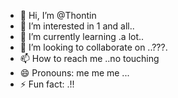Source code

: - 👋 Hi, I’m @Thontin
- 👀 I’m interested in 1 and all..
- 🌱 I’m currently learning .a lot..
- 💞️ I’m looking to collaborate on ..???.
- 📫 How to reach me ..no touching
- 😄 Pronouns: me me me ...
- ⚡ Fun fact: .!!

<!---
Thontin/Thontin is a ✨ special ✨ repository because its `README.md` (this file) appears on your GitHub profile.
You can click the Preview link to take a look at your changes.
--->
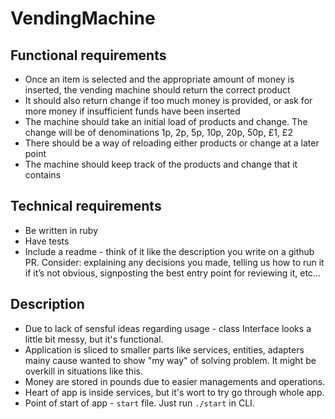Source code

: # VendingMachine

## Functional requirements

* Once an item is selected and the appropriate amount of money is inserted, the vending machine should return the correct product
* It should also return change if too much money is provided, or ask for more money if insufficient funds have been inserted
* The machine should take an initial load of products and change. The change will be of denominations 1p, 2p, 5p, 10p, 20p, 50p, £1, £2
* There should be a way of reloading either products or change at a later point
* The machine should keep track of the products and change that it contains

## Technical requirements

* Be written in ruby
* Have tests
* Include a readme - think of it like the description you write on a github PR. Consider: explaining any decisions you made, telling us how to run it if it’s not obvious, signposting the best entry point for reviewing it, etc...

## Description

* Due to lack of sensful ideas regarding usage - class Interface looks a little bit messy, but it's functional.
* Application is sliced to smaller parts like services, entities, adapters mainy cause wanted to show "my way" of solving problem. It might be overkill in situations like this.
* Money are stored in pounds due to easier managements and operations.
* Heart of app is inside services, but it's wort to try go through whole app.
* Point of start of app - `start` file. Just run `./start` in CLI.

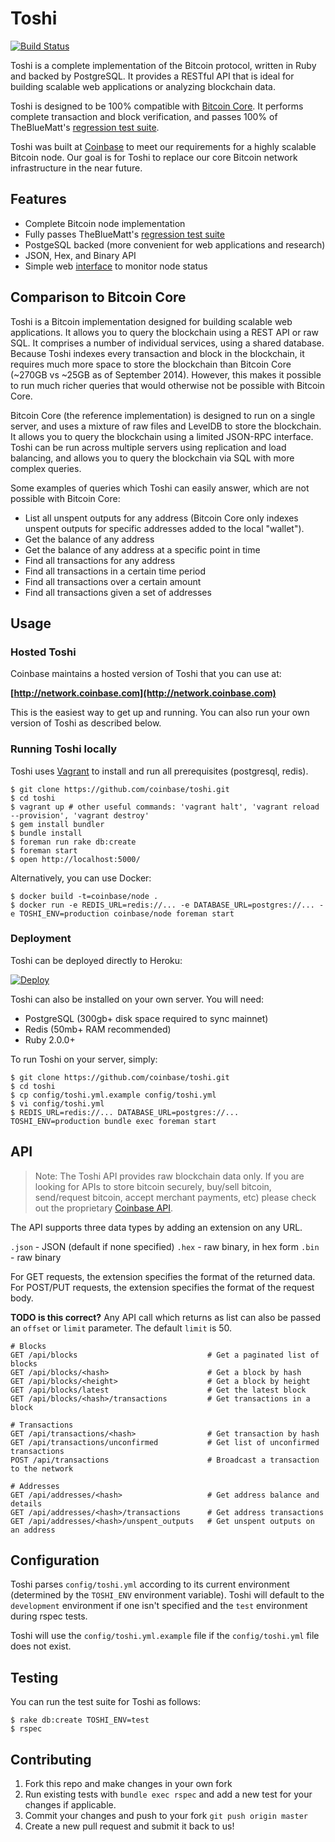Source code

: # Toshi

[![Build Status](https://magnum.travis-ci.com/coinbase/toshi.svg?token=q4SuyNeyMuRZNwTyVWkw&branch=master)](https://magnum.travis-ci.com/coinbase/toshi)

Toshi is a complete implementation of the Bitcoin protocol, written in Ruby and backed by PostgreSQL. It provides a RESTful API that is ideal for building scalable web applications or analyzing blockchain data.

Toshi is designed to be 100% compatible with [Bitcoin Core](https://github.com/bitcoin/bitcoin). It performs complete transaction and block verification, and passes 100% of TheBlueMatt's [regression test suite](https://github.com/TheBlueMatt/test-scripts).

Toshi was built at [Coinbase](https://coinbase.com) to meet our requirements for a highly scalable Bitcoin node. Our goal is for Toshi to replace our core Bitcoin network infrastructure in the near future.

## Features

 * Complete Bitcoin node implementation
 * Fully passes TheBlueMatt's [regression test suite](https://github.com/TheBlueMatt/test-scripts)
 * PostgeSQL backed (more convenient for web applications and research)
 * JSON, Hex, and Binary API
 * Simple web [interface](http://network.coinbase.com) to monitor node status

## Comparison to Bitcoin Core

Toshi is a Bitcoin implementation designed for building scalable web applications. It allows you to query the blockchain using a REST API or raw SQL. It comprises a number of individual services, using a shared database. Because Toshi indexes every transaction and block in the blockchain, it requires much more space to store the blockchain than Bitcoin Core (~270GB vs ~25GB as of September 2014). However, this makes it possible to run much richer queries that would otherwise not be possible with Bitcoin Core.

Bitcoin Core (the reference implementation) is designed to run on a single server, and uses a mixture of raw files and LevelDB to store the blockchain. It allows you to query the blockchain using a limited JSON-RPC interface. Toshi can be run across multiple servers using replication and load balancing, and allows you to query the blockchain via SQL with more complex queries.

Some examples of queries which Toshi can easily answer, which are not possible with Bitcoin Core:

* List all unspent outputs for any address (Bitcoin Core only indexes unspent outputs for specific addresses added to the local "wallet").
* Get the balance of any address
* Get the balance of any address at a specific point in time
* Find all transactions for any address
* Find all transactions in a certain time period
* Find all transactions over a certain amount
* Find all transactions given a set of addresses

## Usage

### Hosted Toshi

Coinbase maintains a hosted version of Toshi that you can use at:

**[http://network.coinbase.com](http://network.coinbase.com)**

This is the easiest way to get up and running. You can also run your own version of Toshi as described below.

### Running Toshi locally

Toshi uses [Vagrant](http://www.vagrantup.com/) to install and run all prerequisites (postgresql, redis).

    $ git clone https://github.com/coinbase/toshi.git
    $ cd toshi
    $ vagrant up # other useful commands: 'vagrant halt', 'vagrant reload --provision', 'vagrant destroy'
    $ gem install bundler
    $ bundle install
    $ foreman run rake db:create
    $ foreman start
    $ open http://localhost:5000/

Alternatively, you can use Docker:

    $ docker build -t=coinbase/node .
    $ docker run -e REDIS_URL=redis://... -e DATABASE_URL=postgres://... -e TOSHI_ENV=production coinbase/node foreman start

### Deployment

Toshi can be deployed directly to Heroku:

[![Deploy](https://www.herokucdn.com/deploy/button.png)](https://heroku.com/deploy?template=https://github.com/coinbase/toshi)

Toshi can also be installed on your own server. You will need:

* PostgreSQL (300gb+ disk space required to sync mainnet)
* Redis (50mb+ RAM recommended)
* Ruby 2.0.0+

To run Toshi on your server, simply:

    $ git clone https://github.com/coinbase/toshi.git
    $ cd toshi
    $ cp config/toshi.yml.example config/toshi.yml
    $ vi config/toshi.yml
    $ REDIS_URL=redis://... DATABASE_URL=postgres://... TOSHI_ENV=production bundle exec foreman start

## API

> Note: The Toshi API provides raw blockchain data only. If you are looking for APIs to store bitcoin securely, buy/sell bitcoin, send/request bitcoin, accept merchant payments, etc) please check out the proprietary [Coinbase API](https://coinbase.com/docs/api/overview).

The API supports three data types by adding an extension on any URL.

`.json` - JSON (default if none specified)
`.hex` - raw binary, in hex form
`.bin` - raw binary

For GET requests, the extension specifies the format of the returned data.
For POST/PUT requests, the extension specifies the format of the request body.

**TODO is this correct?** Any API call which returns as list can also be passed an `offset` or `limit` parameter.  The default `limit` is 50.


    # Blocks
    GET /api/blocks                             # Get a paginated list of blocks
    GET /api/blocks/<hash>                      # Get a block by hash
    GET /api/blocks/<height>                    # Get a block by height
    GET /api/blocks/latest                      # Get the latest block
    GET /api/blocks/<hash>/transactions         # Get transactions in a block

    # Transactions
    GET /api/transactions/<hash>                # Get transaction by hash
    GET /api/transactions/unconfirmed           # Get list of unconfirmed transactions
    POST /api/transactions                      # Broadcast a transaction to the network

    # Addresses
    GET /api/addresses/<hash>                   # Get address balance and details
    GET /api/addresses/<hash>/transactions      # Get address transactions
    GET /api/addresses/<hash>/unspent_outputs   # Get unspent outputs on an address


## Configuration

Toshi parses `config/toshi.yml` according to its current environment (determined by the `TOSHI_ENV` environment variable). Toshi will default to the `development` environment if one isn't specified and the `test` environment during rspec tests.

Toshi will use the `config/toshi.yml.example` file if the `config/toshi.yml` file does not exist.

## Testing

You can run the test suite for Toshi as follows:

    $ rake db:create TOSHI_ENV=test
    $ rspec

## Contributing

1. Fork this repo and make changes in your own fork
2. Run existing tests with `bundle exec rspec` and add a new test for your changes if applicable.
3. Commit your changes and push to your fork `git push origin master`
4. Create a new pull request and submit it back to us!
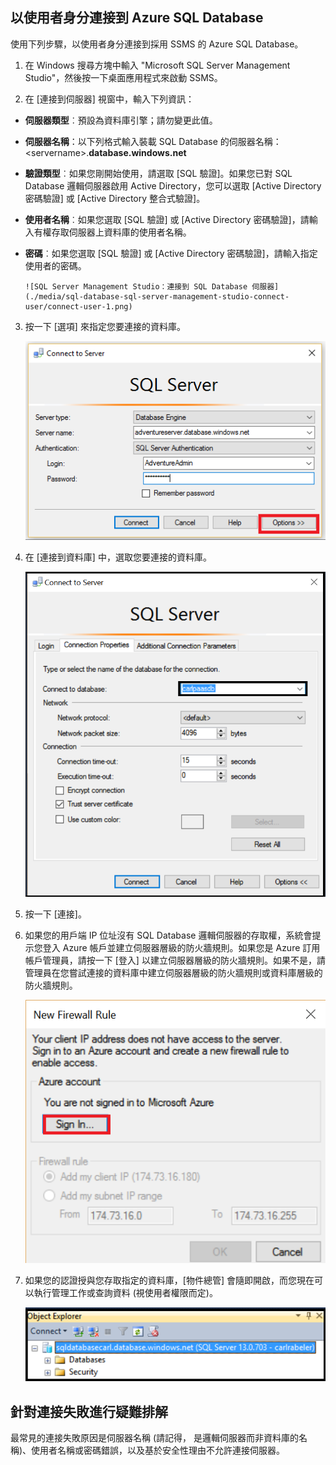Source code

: ## 以使用者身分連接到 Azure SQL Database

使用下列步驟，以使用者身分連接到採用 SSMS 的 Azure SQL Database。

1. 在 Windows 搜尋方塊中輸入 "Microsoft SQL Server Management Studio"，然後按一下桌面應用程式來啟動 SSMS。

2. 在 [連接到伺服器] 視窗中，輸入下列資訊：

- **伺服器類型**︰預設為資料庫引擎；請勿變更此值。
 - **伺服器名稱**：以下列格式輸入裝載 SQL Database 的伺服器名稱：&lt;servername>.**database.windows.net**
 - **驗證類型**︰如果您剛開始使用，請選取 [SQL 驗證]。如果您已對 SQL Database 邏輯伺服器啟用 Active Directory，您可以選取 [Active Directory 密碼驗證] 或 [Active Directory 整合式驗證]。
 - **使用者名稱**︰如果您選取 [SQL 驗證] 或 [Active Directory 密碼驗證]，請輸入有權存取伺服器上資料庫的使用者名稱。
 - **密碼**︰如果您選取 [SQL 驗證] 或 [Active Directory 密碼驗證]，請輸入指定使用者的密碼。
   
       ![SQL Server Management Studio：連接到 SQL Database 伺服器](./media/sql-database-sql-server-management-studio-connect-user/connect-user-1.png)

3. 按一下 [選項] 來指定您要連接的資料庫。

      ![SQL Server Management Studio：連接到 SQL Database 伺服器](./media/sql-database-sql-server-management-studio-connect-user/connect-user-2.png)
 
4. 在 [連接到資料庫] 中，選取您要連接的資料庫。

     ![SQL Server Management Studio：連接到 SQL Database 伺服器](./media/sql-database-sql-server-management-studio-connect-user/connect-user-3.png)

5. 按一下 [連接]。
 
6. 如果您的用戶端 IP 位址沒有 SQL Database 邏輯伺服器的存取權，系統會提示您登入 Azure 帳戶並建立伺服器層級的防火牆規則。如果您是 Azure 訂用帳戶管理員，請按一下 [登入] 以建立伺服器層級的防火牆規則。如果不是，請管理員在您嘗試連接的資料庫中建立伺服器層級的防火牆規則或資料庫層級的防火牆規則。
 
      ![SQL Server Management Studio：連接到 SQL Database 伺服器](./media/sql-database-sql-server-management-studio-connect-user/connect-user-4.png)
 
7. 如果您的認證授與您存取指定的資料庫，[物件總管] 會隨即開啟，而您現在可以執行管理工作或查詢資料 (視使用者權限而定)。
  
      ![SQL Server Management Studio：連接到 SQL Database 伺服器](./media/sql-database-sql-server-management-studio-connect-user/connect-user-5.png)
      
 
## 針對連接失敗進行疑難排解

最常見的連接失敗原因是伺服器名稱 (請記得，<servername> 是邏輯伺服器而非資料庫的名稱)、使用者名稱或密碼錯誤，以及基於安全性理由不允許連接伺服器。

<!---HONumber=AcomDC_0629_2016-->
* * * * *
**Requirement**
Lines that hold "certain" are the ones to copy, so pick each out from the data.

**Answer to this problem**
* Find all transactions in a certain time period
* Find all transactions over a certain amount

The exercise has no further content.